Work required: From the line with "disable filter. [100]" to the line with "allele frequency. [0]", retype every line exactly, including those two, and leave out the rest of the data below.

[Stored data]
== Segment start ==

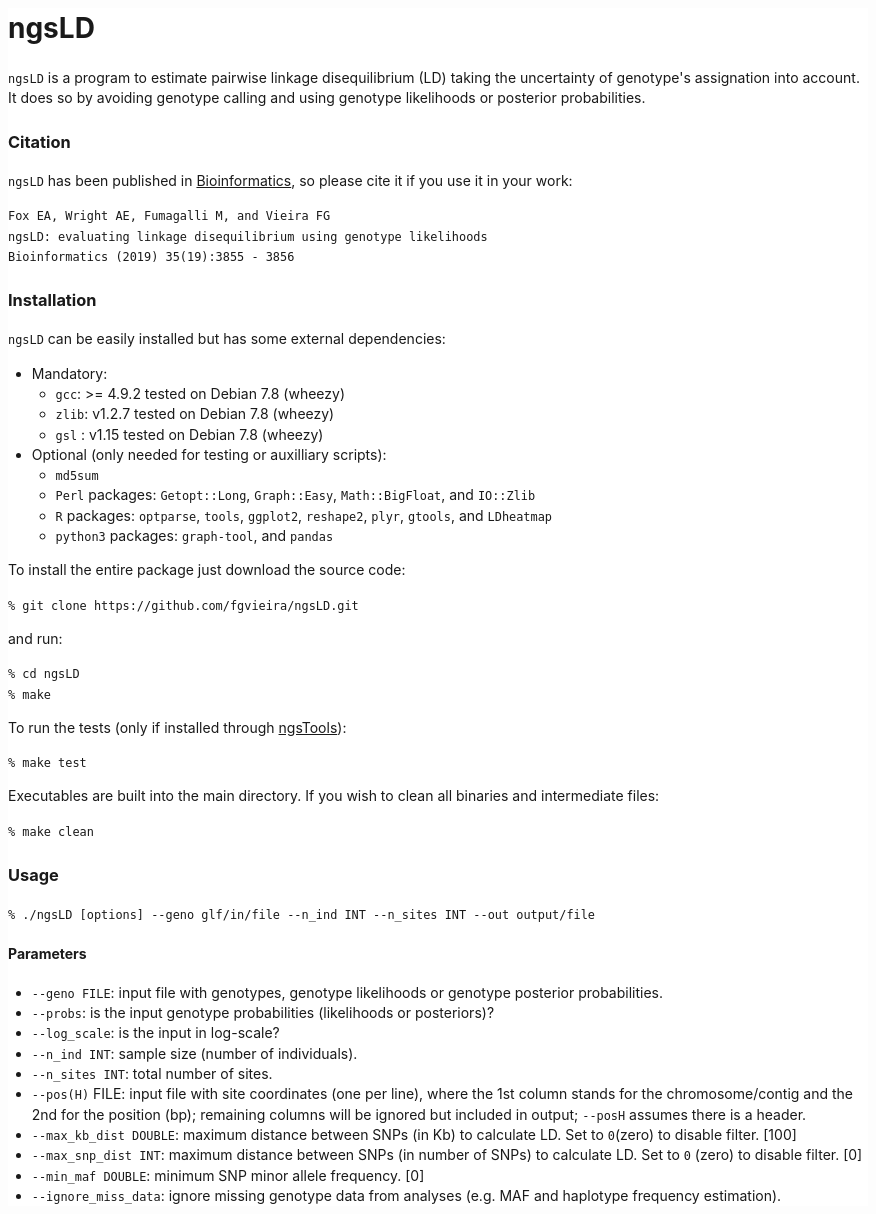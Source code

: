 # ngsLD

`ngsLD` is a program to estimate pairwise linkage disequilibrium (LD) taking the uncertainty of genotype's assignation into account. It does so by avoiding genotype calling and using genotype likelihoods or posterior probabilities.

### Citation

`ngsLD` has been published in [Bioinformatics](https://doi.org/10.1093/bioinformatics/btz200), so please cite it if you use it in your work:

    Fox EA, Wright AE, Fumagalli M, and Vieira FG
    ngsLD: evaluating linkage disequilibrium using genotype likelihoods
    Bioinformatics (2019) 35(19):3855 - 3856

### Installation

`ngsLD` can be easily installed but has some external dependencies:

* Mandatory:
  * `gcc`: >= 4.9.2 tested on Debian 7.8 (wheezy)
  * `zlib`: v1.2.7 tested on Debian 7.8 (wheezy)
  * `gsl` : v1.15 tested on Debian 7.8 (wheezy)
* Optional (only needed for testing or auxilliary scripts):
  * `md5sum`
  * `Perl` packages: `Getopt::Long`, `Graph::Easy`, `Math::BigFloat`, and `IO::Zlib`
  * `R` packages: `optparse`, `tools`, `ggplot2`, `reshape2`, `plyr`, `gtools`, and `LDheatmap`
  * `python3` packages: `graph-tool`, and `pandas`

To install the entire package just download the source code:

    % git clone https://github.com/fgvieira/ngsLD.git

and run:

    % cd ngsLD
    % make

To run the tests (only if installed through [ngsTools](https://github.com/mfumagalli/ngsTools)):

    % make test

Executables are built into the main directory. If you wish to clean all binaries and intermediate files:

    % make clean

### Usage

    % ./ngsLD [options] --geno glf/in/file --n_ind INT --n_sites INT --out output/file

#### Parameters
* `--geno FILE`: input file with genotypes, genotype likelihoods or genotype posterior probabilities.
* `--probs`: is the input genotype probabilities (likelihoods or posteriors)?
* `--log_scale`: is the input in log-scale?
* `--n_ind INT`: sample size (number of individuals).
* `--n_sites INT`: total number of sites.
* `--pos(H)` FILE: input file with site coordinates (one per line), where the 1st column stands for the chromosome/contig and the 2nd for the position (bp); remaining columns will be ignored but included in output; `--posH` assumes there is a header.
* `--max_kb_dist DOUBLE`: maximum distance between SNPs (in Kb) to calculate LD. Set to `0`(zero) to disable filter. [100]
* `--max_snp_dist INT`: maximum distance between SNPs (in number of SNPs) to calculate LD. Set to `0` (zero) to disable filter. [0]
* `--min_maf DOUBLE`: minimum SNP minor allele frequency. [0]
* `--ignore_miss_data`: ignore missing genotype data from analyses (e.g. MAF and haplotype frequency estimation).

== Segment end ==

Result below:
* `--max_kb_dist DOUBLE`: maximum distance between SNPs (in Kb) to calculate LD. Set to `0`(zero) to disable filter. [100]
* `--max_snp_dist INT`: maximum distance between SNPs (in number of SNPs) to calculate LD. Set to `0` (zero) to disable filter. [0]
* `--min_maf DOUBLE`: minimum SNP minor allele frequency. [0]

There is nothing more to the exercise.